Daily Archives: 2015年8月11日

配転・出向・転籍24(ジョンソン・エンド・ジョンソン事件)

おはようございます。

今日は、配転に違法はない等として就労義務不存在確認等請求が棄却された裁判例を見てみましょう。

ジョンソン・エンド・ジョンソン事件(東京地裁平成27年2月24日・労経速2246号12頁)

【事案の概要】

Y社の従業員であるXは、平成25年6月1日付で請求の趣旨第1項記載の外勤務に配転され、現在もその職務に従事している。

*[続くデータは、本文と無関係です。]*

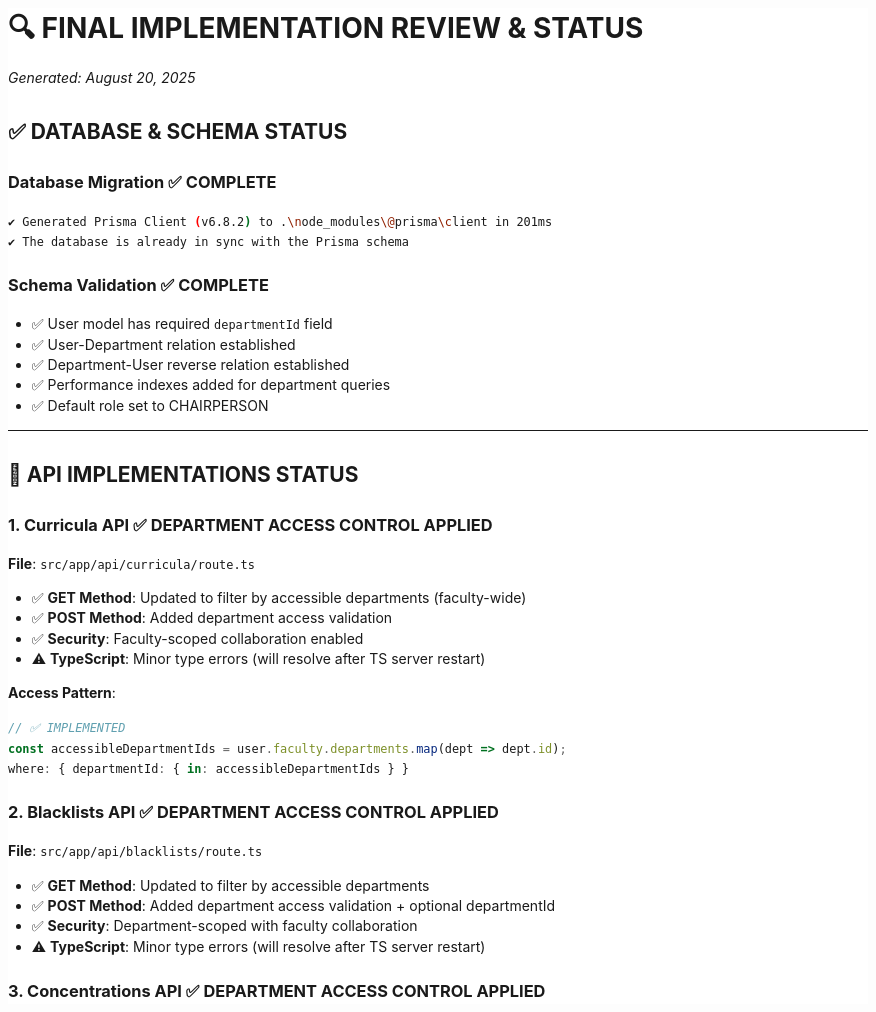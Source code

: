 # 🔍 FINAL IMPLEMENTATION REVIEW & STATUS
*Generated: August 20, 2025*

## ✅ **DATABASE & SCHEMA STATUS**

### **Database Migration** ✅ **COMPLETE**
```bash
✔ Generated Prisma Client (v6.8.2) to .\node_modules\@prisma\client in 201ms
✔ The database is already in sync with the Prisma schema
```

### **Schema Validation** ✅ **COMPLETE**
- ✅ User model has required `departmentId` field
- ✅ User-Department relation established  
- ✅ Department-User reverse relation established
- ✅ Performance indexes added for department queries
- ✅ Default role set to CHAIRPERSON

---

## 🔧 **API IMPLEMENTATIONS STATUS**

### **1. Curricula API** ✅ **DEPARTMENT ACCESS CONTROL APPLIED**

**File**: `src/app/api/curricula/route.ts`
- ✅ **GET Method**: Updated to filter by accessible departments (faculty-wide)
- ✅ **POST Method**: Added department access validation
- ✅ **Security**: Faculty-scoped collaboration enabled
- ⚠️ **TypeScript**: Minor type errors (will resolve after TS server restart)

**Access Pattern**:
```typescript
// ✅ IMPLEMENTED
const accessibleDepartmentIds = user.faculty.departments.map(dept => dept.id);
where: { departmentId: { in: accessibleDepartmentIds } }
```

### **2. Blacklists API** ✅ **DEPARTMENT ACCESS CONTROL APPLIED**

**File**: `src/app/api/blacklists/route.ts`
- ✅ **GET Method**: Updated to filter by accessible departments
- ✅ **POST Method**: Added department access validation + optional departmentId
- ✅ **Security**: Department-scoped with faculty collaboration
- ⚠️ **TypeScript**: Minor type errors (will resolve after TS server restart)

### **3. Concentrations API** ✅ **DEPARTMENT ACCESS CONTROL APPLIED**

本件は、Xが、本件配転が無効であると主張して、現在の職務での就労義務がないことの確認を求めるとともに、違法な配転や退職勧奨がないことの確認を求めるとともに、違法な配転や退職勧奨によって精神的苦痛を被ったとして、慰謝料の支払いを求める事案である。

【裁判所の判断】

請求棄却

【判例のポイント】

1 ・・・Eが解雇という言葉を出したことは穏当ではないが、第5回面談の内容全体からみれば、Eは、Xが他社に転職して販売戦略等に携わる方がY社内で営業に配置されるよりもXにとって有利であるという退職勧奨の説得の一環として、上記のような発言をしていると認められるのであって、解雇か退職かを二者択一で迫るものではなく、社会的相当性を逸脱した退職勧奨とはいえない

2 本件配転に伴い賃金の減額や通勤上の著しい不便等の具体的な不利益はXに生じていない。Xが現在配置されている営業の業務が、Y社における一般的な営業業務と比べて特に過酷であるという事情も見当たらない。Xは未経験の外勤営業に配置されたこと自体が著しい不利益であると主張するが、Xの主張を前提とすれば、Xをおよそ外勤職に配置できないことと同じになるのであって、採用の限りではない

3 本件配転は、Xが介護休業を取得する予定であることを理由としてされたものとは認められないのであって、育児・介護休業法等違法を主張するXの主張は前提を欠く。また、本件指針は介護休業後に原職に復帰させることが多く行われていることに配慮すべきとしているが、法的義務として原職に復帰させることを定めた規定は見当たらないのであって、介護休業後に営業で復帰させたことが育児・介護休業法等違反に当たるとはいえない

4 以上によれば、本件退職勧奨も本件配転も違法とは認められないので、Xの請求は理由がない。

退職勧奨と配転命令の違法性が争われた事案ですが、いずれも棄却されています。

退職勧奨については、会社側も注意を払いつつ行うものですが、油断をすると違法になりかねないため、常に冷静に対応することが大切ですね。

実際の対応については顧問弁護士に相談しながら慎重に行いましょう。